Un día de invierno, mientras caminaba por las colinas de una zona silvestre de Irlanda, me encontré con la presencia de María que aparecía entre la niebla. Su estatua contemplaba el sombrío valle mientras la niebla la envolvía. Me conmovió su soledad y la imagen de una compasión sincera, a la vez con un poderoso distanciamiento y una dulzura que lo abarcaba todo, pero que también era casi impersonal. Me recordó la profunda reverencia a María y a la divinidad femenina en la psique irlandesa a lo largo de siglos de devoción espiritual y ocupación extranjera.
Muchos reportes de apariciones, que no admiten explicación racional, comparten elementos comunes, como apariciones directas a niños sencillos y pobres, más que a sacerdotes u obispos o adultos devotos, y su llamado a la justicia social y a la paz, así como siempre a una oración más profunda. A menudo, estas apariciones han tenido lugar en tiempos y lugares de conflicto. Es característico que al principio los reportes de los niños sean rechazados por las autoridades eclesiásticas. (Me gusta la historia de una niña que contó lo que había visto al obispo, quien la despidió con rudeza e intentó humillarla. La niña respondió: “Me ha dicho que le cuente lo que acabo de decir. No me dijo que tenía que convencerte’).

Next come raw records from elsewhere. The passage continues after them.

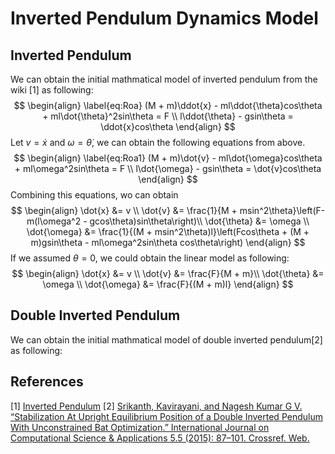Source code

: # Inverted Pendulum Dynamics Model

## Inverted Pendulum
We can obtain the initial mathmatical model of inverted pendulum from the wiki [1] as following:
$$
\begin{align} \label{eq:Roa}
(M + m)\ddot{x} - ml\ddot{\theta}cos\theta + ml\dot{\theta}^2sin\theta = F \\
l\ddot{\theta} - gsin\theta = \ddot{x}cos\theta
\end{align}
$$
Let $v = \dot{x}$ and $\omega = \dot{\theta}$, we can obtain the following equations from above.
$$
\begin{align} \label{eq:Roa1}
(M + m)\dot{v} - ml\dot{\omega}cos\theta + ml\omega^2sin\theta = F \\
l\dot{\omega} - gsin\theta = \dot{v}cos\theta
\end{align}
$$
Combining this equations, wo can obtain
$$
\begin{align}
\dot{x} &= v \\
\dot{v} &= \frac{1}{M + msin^2\theta}\left(F-m(l\omega^2 - gcos\theta)sin\theta\right)\\
\dot{\theta} &= \omega \\
\dot{\omega} &= \frac{1}{(M + msin^2\theta)l}\left(Fcos\theta + (M + m)gsin\theta - ml\omega^2sin\theta cos\theta\right)
\end{align}
$$
If we assumed $\theta = 0$, we could obtain the linear model as following:
$$
\begin{align}
\dot{x} &= v \\
\dot{v} &= \frac{F}{M + m}\\
\dot{\theta} &= \omega \\
\dot{\omega} &= \frac{F}{(M + m)l}
\end{align}
$$
## Double Inverted Pendulum
We can obtain the initial mathmatical model of double inverted pendulum[2] as following:

## References
[1] [Inverted Pendulum](https://en.wikipedia.org/wiki/Inverted_pendulum)
[2] [Srikanth, Kavirayani, and Nagesh Kumar G V. “Stabilization At Upright Equilibrium Position of a Double Inverted Pendulum With Unconstrained Bat Optimization.” International Journal on Computational Science & Applications 5.5 (2015): 87–101. Crossref. Web.](https://arxiv.org/abs/1511.02318)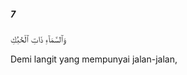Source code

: ##### 7

<span class="ayah">وَٱلسَّمَآءِ ذَاتِ ٱلْحُبُكِ</span>

<span class="ayah_translation">Demi langit yang mempunyai jalan-jalan,</span>
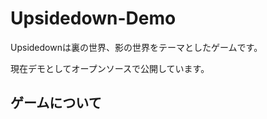 <h1>Upsidedown-Demo</h1>
Upsidedownは裏の世界、影の世界をテーマとしたゲームです。

現在デモとしてオープンソースで公開しています。

<h2>ゲームについて</h2>

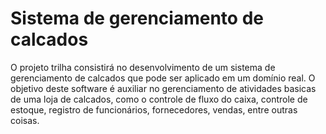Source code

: # Sistema de gerenciamento de calcados

O projeto trilha consistirá no desenvolvimento de um sistema de gerenciamento de calcados que pode ser aplicado
em um domínio real. O objetivo deste software é auxiliar no gerenciamento de atividades basicas de uma loja de calcados, como
o controle de fluxo do caixa, controle de estoque, registro de funcionários, fornecedores, vendas, entre outras coisas.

Para mucha gente estas cosas son difíciles de entender, en parte porque no se pueden racionalizar, ni siquiera se pueden tratar de explicar psicológicamente. De hecho, apunta a otra dimensión de la realidad y es un auténtico elemento de una posible respuesta religiosa a la vida. En los años 70, cuando miles de vietnamitas desplazados huían de su país devastado por la guerra en pequeñas embarcaciones por mares peligrosos, muchos nunca llegaron a la costa. Una embarcación sobrevivió a una feroz tormenta y, al desembarcar, los pasajeros describieron una aparición, la de Kwan Ying, la diosa budista maternal de la compasión, quien los consoló y acompañó en el peor momento de la tormenta, cuando estaban a punto de hundirse.

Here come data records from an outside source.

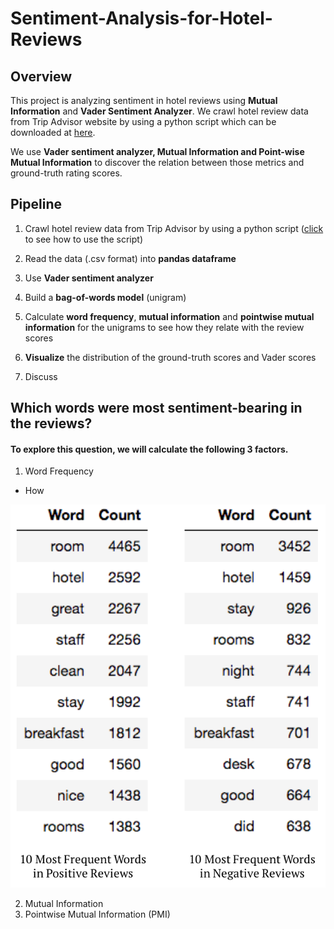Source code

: # Sentiment-Analysis-for-Hotel-Reviews
## Overview
This project is analyzing sentiment in hotel reviews using **Mutual Information** and **Vader Sentiment Analyzer**. We crawl hotel review data from Trip Advisor website by using a python script which can be downloaded at [here](https://github.com/aesuli/trip-advisor-crawler).

We use **Vader sentiment analyzer, Mutual Information and Point-wise Mutual Information** to discover the relation between those metrics and ground-truth rating scores.

## Pipeline

1. Crawl hotel review data from Trip Advisor by using a python script ([click](https://github.com/aesuli/trip-advisor-crawler) to see how to use the script)

2. Read the data (.csv format) into **pandas dataframe**

3. Use **Vader sentiment analyzer**

4. Build a **bag-of-words model** (unigram)

5. Calculate **word frequency**, **mutual information** and **pointwise mutual information** for the unigrams to see how they relate with the review scores

6. **Visualize** the distribution of the ground-truth scores and Vader scores
7. Discuss

## Which words were most sentiment-bearing in the reviews?
#### To explore this question, we will calculate the following 3 factors.
1. Word Frequency
* How
<img src='pics/Picture1.png'>

2. Mutual Information
3. Pointwise Mutual Information (PMI)
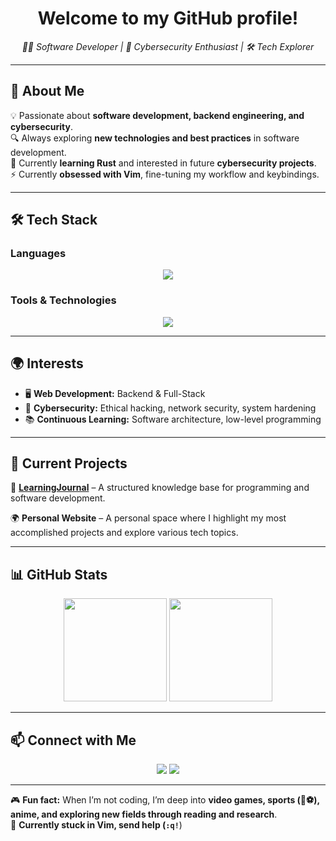 <h1 align="center">Welcome to my GitHub profile!</h1>
<p align="center">
  <i>👨‍💻 Software Developer | 🔐 Cybersecurity Enthusiast | 🛠️ Tech Explorer</i>
</p>

---

## 🌟 About Me  
💡 Passionate about **software development, backend engineering, and cybersecurity**.  
🔍 Always exploring **new technologies and best practices** in software development.  
🌱 Currently **learning Rust** and interested in future **cybersecurity projects**.  
⚡ Currently **obsessed with Vim**, fine-tuning my workflow and keybindings.

---

## 🛠 Tech Stack  

### **Languages**  
<p align="center">
  <img src="https://skillicons.dev/icons?i=c,cpp,cs,java,rust,html,css,js,ruby,php" />
</p>

### **Tools & Technologies**  
<p align="center">
  <img src="https://skillicons.dev/icons?i=linux,debian,kali,redhat,vim,git,vscode,visualstudio,godot,markdown,idea" />
</p>

---

## 🌍 Interests  
- 🖥️ **Web Development:** Backend & Full-Stack  
- 🔐 **Cybersecurity:** Ethical hacking, network security, system hardening  
- 📚 **Continuous Learning:** Software architecture, low-level programming  

---

## 📌 Current Projects  
📘 [**LearningJournal**](https://github.com/AlimouDiallo367/LearningJournal) – A structured knowledge base for programming and software development.  

🌍 **Personal Website** – A personal space where I highlight my most accomplished projects and explore various tech topics.

---

## 📊 GitHub Stats  
<p align="center">
  <img src="https://github-readme-stats.vercel.app/api?username=AlimouDiallo367&show_icons=true&theme=tokyonight" height="165">
  <img src="https://github-readme-streak-stats.herokuapp.com/?user=AlimouDiallo367&theme=tokyonight" height="165">
</p>

---

## 📫 Connect with Me  
<p align="center">
  <a href="https://github.com/AlimouDiallo367"><img src="https://img.shields.io/badge/GitHub-100000?style=for-the-badge&logo=github" /></a>
  <a href="https://linkedin.com/"><img src="https://img.shields.io/badge/LinkedIn-0A66C2?style=for-the-badge&logo=linkedin" /></a>
</p>

---

🎮 **Fun fact:** When I’m not coding, I’m deep into **video games, sports (🏀⚽), anime, and exploring new fields through reading and research**.  
📌 **Currently stuck in Vim, send help (`:q!`**)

Para sobrevivir a nuestra tormenta actual necesitamos una realineación de lo femenino en una cultura patriarcal global. Profundizar en nuestro sentido de la realidad y del Dios vivo es esencial, pero implica algo más que cambiar el lenguaje (aunque es un paso necesario). No existe una palabra única, excepto el término anónimo “padre”, para transmitir la paternidad-maternidad de Dios. Otra palabra que hay que transmitir al silencio.
El día de Todos los Santos de 1950, el poco liberal Papa Pío XII anunció el dogma de la Asunción. Había sido una creencia, ahora institucionalizada, y mantenida durante mucho tiempo por muchos cristianos . Para muchos podía parecer anticuada. Carl Jung la consideraba de una importancia simbólica suprema: el “hieros gamos (matrimonio sagrado) en el pleroma” que presagia el futuro nacimiento del niño divino. Consideró el anuncio como un intento, sin duda inconsciente, de la Iglesia católica de alejarse de lo “puramente” espiritual y masculino. Hace poco me di cuenta de que otra gran mente de esta época, Jean Gebser, también pensaba que se trataba de una “renuncia a la paternidad de Dios, excesivamente enfatizada, que es en sí misma una reducción de lo divino y una restitución del principio materno a sus derechos”. ¿Es esto lo que buscaba María en el desierto cuaresmal irlandés?
Lo importante es señalar un futuro nacimiento de la humanidad como una nueva “mutación”. Una condición previa para ello, que necesita un inmenso amor maternal, es reconocer el fracaso total de nuestra etapa actual de existencia humana.